Jackeline has lived with the condition for about ten years, after losing her baby in 2012.

She went through an excruciating labor at a remote village in Maridi County, a place devoid of modern maternity health service.

“I was pregnant, and my baby was removed by the midwife from the hospital, and my urinary tract damaged at that time since 2012,” he said.

She had her organ ruptured, after a midwife reportedly removed the baby wrongly due to a prolonged labor.

A fistula is an abnormal connection or passageway that connects two organs or vessels that do not usually connect.

Officials estimate that more than 60,000 South Sudanese women suffer from obstetric fistula, a preventable medical condition in which a hole develops between the birth canal and one or more of the woman’s internal organs.

In the overwhelming majority of cases of obstetric fistula, the condition is caused by prolonged obstructed labor, which is also a leading cause of maternal mortality.

According to the Fistula Foundation, around five percent of all pregnant women worldwide experience obstructed labor.

But in developed countries, where emergency obstetric care is available, obstetric fistulae have been almost entirely eliminated.

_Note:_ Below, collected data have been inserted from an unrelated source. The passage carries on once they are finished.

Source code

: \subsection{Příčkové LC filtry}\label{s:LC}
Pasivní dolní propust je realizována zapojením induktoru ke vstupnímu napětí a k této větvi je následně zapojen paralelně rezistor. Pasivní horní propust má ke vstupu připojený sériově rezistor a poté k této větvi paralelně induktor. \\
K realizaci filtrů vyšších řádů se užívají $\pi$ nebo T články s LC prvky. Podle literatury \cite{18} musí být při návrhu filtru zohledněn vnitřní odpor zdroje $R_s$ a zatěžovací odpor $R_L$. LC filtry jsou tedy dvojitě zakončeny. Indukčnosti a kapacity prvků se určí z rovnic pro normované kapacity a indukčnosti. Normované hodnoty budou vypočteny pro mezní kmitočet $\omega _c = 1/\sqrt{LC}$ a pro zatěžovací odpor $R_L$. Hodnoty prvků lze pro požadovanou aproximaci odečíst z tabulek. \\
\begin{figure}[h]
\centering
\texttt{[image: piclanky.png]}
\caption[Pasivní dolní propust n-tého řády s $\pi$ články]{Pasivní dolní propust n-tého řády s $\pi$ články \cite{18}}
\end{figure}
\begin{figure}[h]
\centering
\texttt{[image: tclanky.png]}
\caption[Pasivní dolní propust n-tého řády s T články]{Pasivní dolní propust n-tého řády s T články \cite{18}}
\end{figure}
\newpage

“The community rejected me, am forcing myself to be in their midst, am just staying forcefully all my rejected me,” Jackeline told Eye Radio.

Jackeline does not only have to deal with the tragedy of loosing her baby. The debilitating fistula condition has pushed away everyone she hold dear.

“They refused to accompany many in my medication including my immediate family, my father and mother who gave birth to me,” she said.

“I have been coming to hospital for operation to succeed but there was nothing, am just staying. For me to urinate naturally I can’t, am just staying like a little baby with Pumpers.”

Jackeline said she tried to study, but “because of the sickness, you can’t sit with brothers with sickness in your body.”

Afterwards, she felt she couldn’t take the stigma by fellow students anymore, and dropped out.

In the stake reality that she has become a burden to her own family, Jackeline still feels God is on her side.

As she awaits the third surgery at a Juba hospital bed, she told Eye Radio, she prays everyday for a successful operation.

“What I want God to help me, so that they will hear what God done me. And to my colleagues let them be patient, all sickness enters easily strongly, and to be cured takes time all of us will be okay.”

According to WHO, between 50,000 to 100,000 women worldwide are affected by obstetric fistula each year?

It is estimated that more than 2 million young women live with untreated obstetric fistula in Asia and sub-Saharan Africa.

Fistula can be prevented through delaying the age of first pregnancy, the cessation of harmful traditional practices and timely access to obstetric care.